Alternatively, you can be more specific (adapted from Stack Overflow):

\[(?P<day>[0-9]{2})\/(?P<month>[a-zA-Z]{3})\/(?P<year>[0-9]{4}):(?P<hour>[0-9]{2}):(?P<minute>[0-9]{2}):(?P<second>[0-9]{2})\s+(?P<timezone>[+-][0-9]{4})\]

At least for me, a lot of creating regexes is a very iterative process.

I often use either Python REPL or online tools like regex101.com to build these complex patterns.

Following the timestamp, we got the request in a format with its type, path and protocol:

"GET /Right-sized/Customer-focused_dedicated_complexity.png HTTP/1.1"

The type of the request is one of the HTTP request methods. We have multiple options for how to manage with this pattern as well.

First, we could list out all the possible values:

(?P<method>GET|HEAD|POST|PUT|DELETE|CONNECT|OPTIONS|TRACE|PATCH)

or we can make a more generic pattern and match any word in capitals:

(?P<method>[A-Z]+)

Since there’s only a small amount of those valid names, I’d choose the first option for clarity and simplicity.

The next part of the request is a path. Since it can be almost anything, I’d match anything between the whitespaces:

\s(?P<path>.*?)\s

Finally for request, we match the protocol:

(?P<protocol>.*?)

If we know for sure which protocols we are matching towards, we could create a much more specific one but to be honest, I have no idea what the spec for this protocol part is.

In both of these previous ones, there’s an extra ? after the * quantifier. This makes the “get everything” pattern of .* ”lazy” which means it will stop as soon as the other parts of the pattern allow. There’s a good explanation fo greediness and laziness of regular expressions at https://www.regular-expressions.info/repeat.html.

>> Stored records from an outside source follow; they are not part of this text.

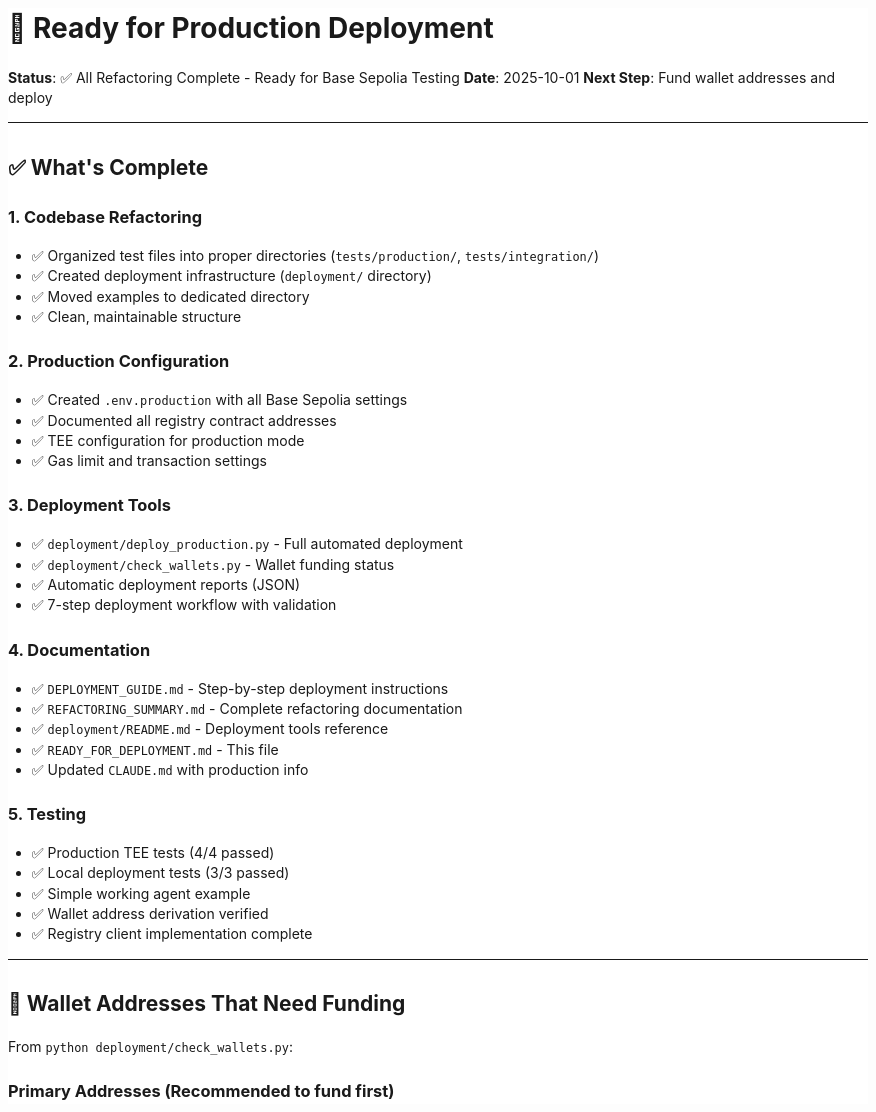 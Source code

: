 # 🚀 Ready for Production Deployment

**Status**: ✅ All Refactoring Complete - Ready for Base Sepolia Testing
**Date**: 2025-10-01
**Next Step**: Fund wallet addresses and deploy

---

## ✅ What's Complete

### 1. Codebase Refactoring
- ✅ Organized test files into proper directories (`tests/production/`, `tests/integration/`)
- ✅ Created deployment infrastructure (`deployment/` directory)
- ✅ Moved examples to dedicated directory
- ✅ Clean, maintainable structure

### 2. Production Configuration
- ✅ Created `.env.production` with all Base Sepolia settings
- ✅ Documented all registry contract addresses
- ✅ TEE configuration for production mode
- ✅ Gas limit and transaction settings

### 3. Deployment Tools
- ✅ `deployment/deploy_production.py` - Full automated deployment
- ✅ `deployment/check_wallets.py` - Wallet funding status
- ✅ Automatic deployment reports (JSON)
- ✅ 7-step deployment workflow with validation

### 4. Documentation
- ✅ `DEPLOYMENT_GUIDE.md` - Step-by-step deployment instructions
- ✅ `REFACTORING_SUMMARY.md` - Complete refactoring documentation
- ✅ `deployment/README.md` - Deployment tools reference
- ✅ `READY_FOR_DEPLOYMENT.md` - This file
- ✅ Updated `CLAUDE.md` with production info

### 5. Testing
- ✅ Production TEE tests (4/4 passed)
- ✅ Local deployment tests (3/3 passed)
- ✅ Simple working agent example
- ✅ Wallet address derivation verified
- ✅ Registry client implementation complete

---

## 🔑 Wallet Addresses That Need Funding

From `python deployment/check_wallets.py`:

### Primary Addresses (Recommended to fund first)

Before we can move on, we need to wrap this full request pattern inside double quotes:

\"(?P<method>GET|HEAD|POST|PUT|DELETE|CONNECT|OPTIONS|TRACE|PATCH)\s(?P<path>.*?)\s(?P<protocol>.*?)\"

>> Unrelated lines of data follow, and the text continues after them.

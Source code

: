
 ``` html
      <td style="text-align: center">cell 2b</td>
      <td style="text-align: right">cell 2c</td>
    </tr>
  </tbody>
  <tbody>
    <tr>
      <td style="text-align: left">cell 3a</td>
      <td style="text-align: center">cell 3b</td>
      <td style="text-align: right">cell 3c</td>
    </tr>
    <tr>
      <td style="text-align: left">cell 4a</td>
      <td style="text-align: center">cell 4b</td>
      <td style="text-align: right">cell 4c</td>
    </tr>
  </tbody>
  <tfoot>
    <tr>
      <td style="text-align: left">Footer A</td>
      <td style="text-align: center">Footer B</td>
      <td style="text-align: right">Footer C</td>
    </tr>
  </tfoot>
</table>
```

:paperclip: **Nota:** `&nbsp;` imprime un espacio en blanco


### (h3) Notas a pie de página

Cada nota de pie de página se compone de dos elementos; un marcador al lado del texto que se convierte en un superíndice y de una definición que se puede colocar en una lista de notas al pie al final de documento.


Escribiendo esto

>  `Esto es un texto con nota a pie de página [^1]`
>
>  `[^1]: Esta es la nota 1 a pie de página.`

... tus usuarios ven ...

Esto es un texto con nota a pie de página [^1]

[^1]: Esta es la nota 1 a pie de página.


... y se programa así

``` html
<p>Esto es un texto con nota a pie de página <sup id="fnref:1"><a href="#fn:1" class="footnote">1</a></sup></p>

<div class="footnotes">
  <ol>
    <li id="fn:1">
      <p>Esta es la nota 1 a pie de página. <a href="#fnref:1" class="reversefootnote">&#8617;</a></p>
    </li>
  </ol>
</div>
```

Next part is matching the HTTP status. HTTP status codes tell the computer (or user) in numeric form, what happened with the request. It’s always a number in the range of 100-599 with only few of them being actually valid numbers.

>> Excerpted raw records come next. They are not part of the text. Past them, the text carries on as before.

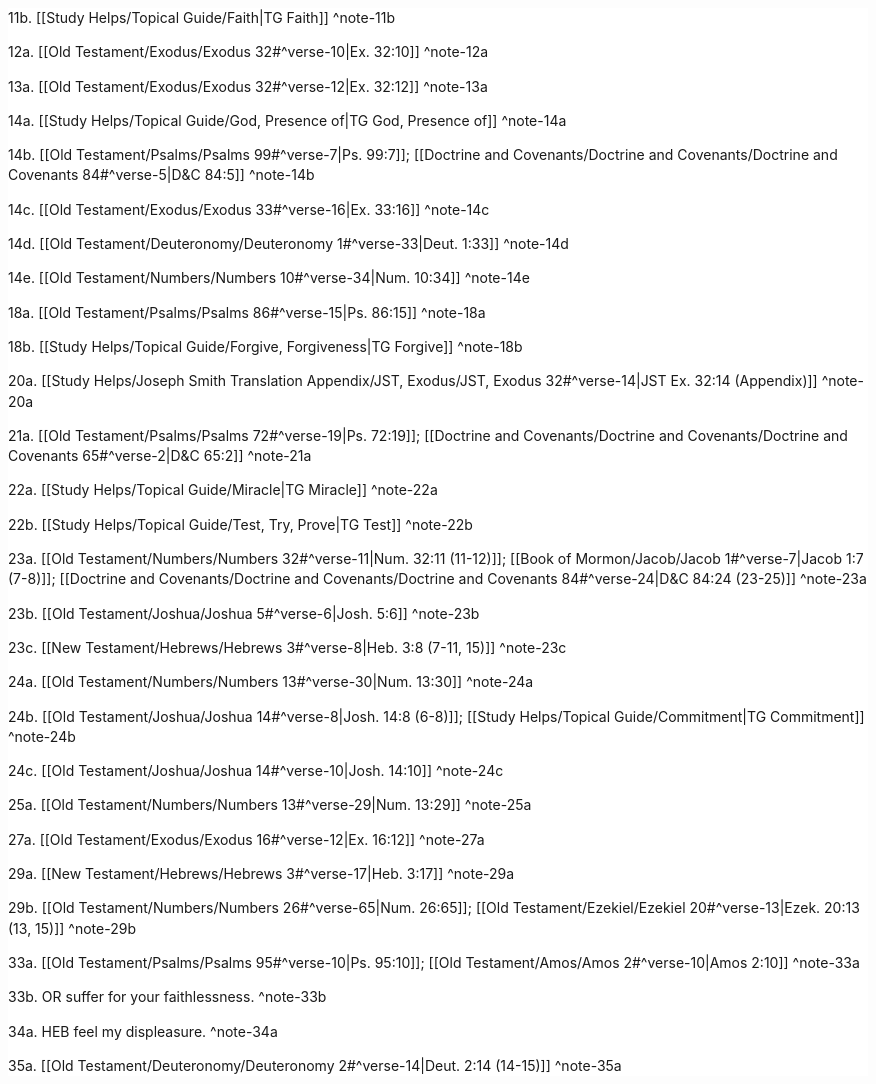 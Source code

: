 11b. [[Study Helps/Topical Guide/Faith|TG Faith]] ^note-11b

12a. [[Old Testament/Exodus/Exodus 32#^verse-10|Ex. 32:10]] ^note-12a

13a. [[Old Testament/Exodus/Exodus 32#^verse-12|Ex. 32:12]] ^note-13a

14a. [[Study Helps/Topical Guide/God, Presence of|TG God, Presence of]] ^note-14a

14b. [[Old Testament/Psalms/Psalms 99#^verse-7|Ps. 99:7]]; [[Doctrine and Covenants/Doctrine and Covenants/Doctrine and Covenants 84#^verse-5|D&C 84:5]] ^note-14b

14c. [[Old Testament/Exodus/Exodus 33#^verse-16|Ex. 33:16]] ^note-14c

14d. [[Old Testament/Deuteronomy/Deuteronomy 1#^verse-33|Deut. 1:33]] ^note-14d

14e. [[Old Testament/Numbers/Numbers 10#^verse-34|Num. 10:34]] ^note-14e

18a. [[Old Testament/Psalms/Psalms 86#^verse-15|Ps. 86:15]] ^note-18a

18b. [[Study Helps/Topical Guide/Forgive, Forgiveness|TG Forgive]] ^note-18b

20a. [[Study Helps/Joseph Smith Translation Appendix/JST, Exodus/JST, Exodus 32#^verse-14|JST Ex. 32:14 (Appendix)]] ^note-20a

21a. [[Old Testament/Psalms/Psalms 72#^verse-19|Ps. 72:19]]; [[Doctrine and Covenants/Doctrine and Covenants/Doctrine and Covenants 65#^verse-2|D&C 65:2]] ^note-21a

22a. [[Study Helps/Topical Guide/Miracle|TG Miracle]] ^note-22a

22b. [[Study Helps/Topical Guide/Test, Try, Prove|TG Test]] ^note-22b

23a. [[Old Testament/Numbers/Numbers 32#^verse-11|Num. 32:11 (11-12)]]; [[Book of Mormon/Jacob/Jacob 1#^verse-7|Jacob 1:7 (7-8)]]; [[Doctrine and Covenants/Doctrine and Covenants/Doctrine and Covenants 84#^verse-24|D&C 84:24 (23-25)]] ^note-23a

23b. [[Old Testament/Joshua/Joshua 5#^verse-6|Josh. 5:6]] ^note-23b

23c. [[New Testament/Hebrews/Hebrews 3#^verse-8|Heb. 3:8 (7-11, 15)]] ^note-23c

24a. [[Old Testament/Numbers/Numbers 13#^verse-30|Num. 13:30]] ^note-24a

24b. [[Old Testament/Joshua/Joshua 14#^verse-8|Josh. 14:8 (6-8)]]; [[Study Helps/Topical Guide/Commitment|TG Commitment]] ^note-24b

24c. [[Old Testament/Joshua/Joshua 14#^verse-10|Josh. 14:10]] ^note-24c

25a. [[Old Testament/Numbers/Numbers 13#^verse-29|Num. 13:29]] ^note-25a

27a. [[Old Testament/Exodus/Exodus 16#^verse-12|Ex. 16:12]] ^note-27a

29a. [[New Testament/Hebrews/Hebrews 3#^verse-17|Heb. 3:17]] ^note-29a

29b. [[Old Testament/Numbers/Numbers 26#^verse-65|Num. 26:65]]; [[Old Testament/Ezekiel/Ezekiel 20#^verse-13|Ezek. 20:13 (13, 15)]] ^note-29b

33a. [[Old Testament/Psalms/Psalms 95#^verse-10|Ps. 95:10]]; [[Old Testament/Amos/Amos 2#^verse-10|Amos 2:10]] ^note-33a

33b. OR suffer for your faithlessness. ^note-33b

34a. HEB feel my displeasure. ^note-34a

35a. [[Old Testament/Deuteronomy/Deuteronomy 2#^verse-14|Deut. 2:14 (14-15)]] ^note-35a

We once again need to come up with a error threshold we’re okay with. Here, I decided to go with one that matches it between that range but isn’t concerned with whether they are all legit codes or not.

(?P<status_code>[1-5][0-9][0-9])

Next, we have the size of server response in bytes:

(?P<size>\d+)

Next one is potential HTTP referrer that is once again anything inside the double quotes:

\"(?P<referrer>.*?)\"

and after that, the user agent which is the same pattern as referrer:

\"(?P<user_agent>.*?)\"

When we put all of these together, we get:

^(?P<ip>(?:\d+\.?){4}) - - \[(?P<timestamp>.*)\] \"(?P<action>GET|PUT|PATCH|HEAD|DELETE|POST)\s(?P<path>.*?)\s(?P<protocol>.*?)\" (?P<status_code>[1-5][0-9][0-9]) (?P<size>\d+) \"(?P<referrer>.*?)\" \"(?P<user_agent>.*?)\"$

which parses each line and finds individual elements into a dictionary with named keys.

import re

pattern = r'^(?P<ip>(?:\d+\.?){4}) - - \[(?P<timestamp>.*)\] \"(?P<action>GET|PUT|PATCH|HEAD|DELETE|POST)\s(?P<path>.*?)\s(?P<protocol>.*?)\" (?P<status_code>[1-5][0-9][0-9]) (?P<size>\d+) \"(?P<referrer>.*?)\" \"(?P<user_agent>.*?)\"'
line = '106.169.54.184 - - [27/Jan/2024:15:06:45 +0000] "GET /Right-sized/Customer-focused_dedicated_complexity.png HTTP/1.1" 200 1165 "-" "Mozilla/5.0 (X11; Linux i686; rv:6.0) Gecko/1952-20-02 Firefox/37.0"'

matches = re.match(pattern, line)
print(matches.groupdict())

prints

{
  'ip': '106.169.54.184',
  'timestamp': '27/Jan/2024:15:06:45 +0000',
  'action': 'GET',
  'path': '/Right-sized/Customer-focused_dedicated_complexity.png',
  'protocol': 'HTTP/1.1',
  'status_code': '200', 
  'size': '1165',
  'referrer': '-', 
  'user_agent': 'Mozilla/5.0 (X11; Linux i686; rv:6.0) Gecko/1952-20-02 Firefox/37.0'
}

Conclusion

Regular expressions are very powerful but also cryptic looking, hard to read and error prone.

I find it often more readable and modifiable to parse strings with Python’s string tools like split() and replace and string slicing.

They are still one of my favorite things in programming and that’s why I wanted to kick off this Batteries included series with it.